This time, the researchers found that four out of the 62 receptors showed a reaction to the tears. These receptors did not respond to the control saline solution. This result indicates that certain receptors in the human nose are capable of detecting signals from tears, even though the tears themselves do not have a noticeable smell.

“It was also surprising to learn that the olfactory system’s smell receptors can react to tears despite their lack of odor,” said study author Shani Agron, a PhD student at Weizmann Institute of Science. “Mammals mostly receive chemical signals through the accessory olfactory system, but humans only have a primary olfactory system. This discovery is the first of its kind, and it suggests that the primary olfactory system in humans may have a more diverse range of functions than previously believed.”

The third experiment involved 33 men and used functional magnetic resonance imaging (fMRI) to study the brain’s response to tears. Like in the first experiment, the participants were exposed to tears or saline and then played the aggression-measuring game. However, this time, their brain activity was monitored.

This experiment revealed subtle yet significant changes in brain activity. When exposed to tears, there was reduced activity in brain areas typically associated with aggression. Additionally, tears increased the connectivity between areas of the brain involved in processing smells and those involved in aggression.

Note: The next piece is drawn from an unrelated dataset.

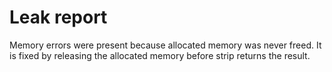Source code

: # Leak report

Memory errors were present because allocated memory was never freed. It is fixed by releasing the allocated memory before strip returns the result.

The results of these experiments suggest that human tears could play a vital role in social interactions, particularly in reducing aggression. This aligns with the concept that emotional crying can be a means of non-verbal communication, significantly impacting the behavior of others, especially in close-range interactions. The findings also provide insights into the connection between the sense of smell and social behaviors like aggression.

“Tears contain a chemical signal that lowers aggression, and that this mechanisms is common to many mammals,” Sobel said. “We have answered the very basic question: what is the functional purpose of emotional tears?”

Despite these findings, the study has limitations. For instance, only a fraction of the human olfactory receptors were tested, leaving the possibility that more receptors could respond to tears. Also, the study only involved male participants, leaving the effect of tears on women unexplored. Additionally, the discomfort and unique environment of the MRI scanner in the third experiment might have influenced the participants’ responses.

Future research could include testing the full range of olfactory receptors, exploring the effect of tears on women, and finding ways to overcome the limitations posed by the MRI environment. This would provide a more comprehensive understanding of the role tears play in human social signaling and behavior.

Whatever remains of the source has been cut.